#### [Exercise objective]
Transcribe the records word for word. Leave every picture out.

#### [Entries shown]
· · · ·

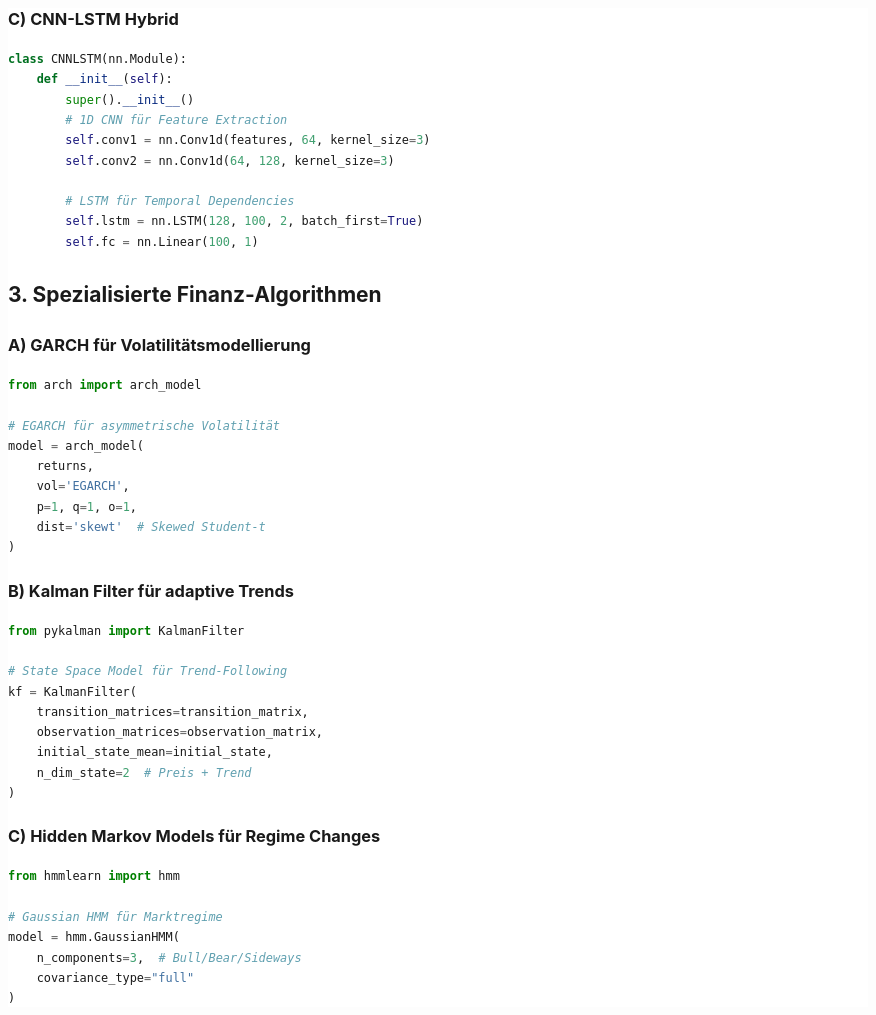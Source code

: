 
### C) CNN-LSTM Hybrid

```python
class CNNLSTM(nn.Module):
    def __init__(self):
        super().__init__()
        # 1D CNN für Feature Extraction
        self.conv1 = nn.Conv1d(features, 64, kernel_size=3)
        self.conv2 = nn.Conv1d(64, 128, kernel_size=3)

        # LSTM für Temporal Dependencies
        self.lstm = nn.LSTM(128, 100, 2, batch_first=True)
        self.fc = nn.Linear(100, 1)
```

## 3. Spezialisierte Finanz-Algorithmen

### A) GARCH für Volatilitätsmodellierung

```python
from arch import arch_model

# EGARCH für asymmetrische Volatilität
model = arch_model(
    returns,
    vol='EGARCH',
    p=1, q=1, o=1,
    dist='skewt'  # Skewed Student-t
)
```

### B) Kalman Filter für adaptive Trends

```python
from pykalman import KalmanFilter

# State Space Model für Trend-Following
kf = KalmanFilter(
    transition_matrices=transition_matrix,
    observation_matrices=observation_matrix,
    initial_state_mean=initial_state,
    n_dim_state=2  # Preis + Trend
)
```

### C) Hidden Markov Models für Regime Changes

```python
from hmmlearn import hmm

# Gaussian HMM für Marktregime
model = hmm.GaussianHMM(
    n_components=3,  # Bull/Bear/Sideways
    covariance_type="full"
)
```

· · · ·

#### [Solved problem]
Source code

: 
### C) CNN-LSTM Hybrid

```python
class CNNLSTM(nn.Module):
    def __init__(self):
        super().__init__()
        # 1D CNN für Feature Extraction
        self.conv1 = nn.Conv1d(features, 64, kernel_size=3)
        self.conv2 = nn.Conv1d(64, 128, kernel_size=3)

        # LSTM für Temporal Dependencies
        self.lstm = nn.LSTM(128, 100, 2, batch_first=True)
        self.fc = nn.Linear(100, 1)
```

## 3. Spezialisierte Finanz-Algorithmen

### A) GARCH für Volatilitätsmodellierung

```python
from arch import arch_model

# EGARCH für asymmetrische Volatilität
model = arch_model(
    returns,
    vol='EGARCH',
    p=1, q=1, o=1,
    dist='skewt'  # Skewed Student-t
)
```

### B) Kalman Filter für adaptive Trends

```python
from pykalman import KalmanFilter

# State Space Model für Trend-Following
kf = KalmanFilter(
    transition_matrices=transition_matrix,
    observation_matrices=observation_matrix,
    initial_state_mean=initial_state,
    n_dim_state=2  # Preis + Trend
)
```

### C) Hidden Markov Models für Regime Changes

```python
from hmmlearn import hmm

# Gaussian HMM für Marktregime
model = hmm.GaussianHMM(
    n_components=3,  # Bull/Bear/Sideways
    covariance_type="full"
)
```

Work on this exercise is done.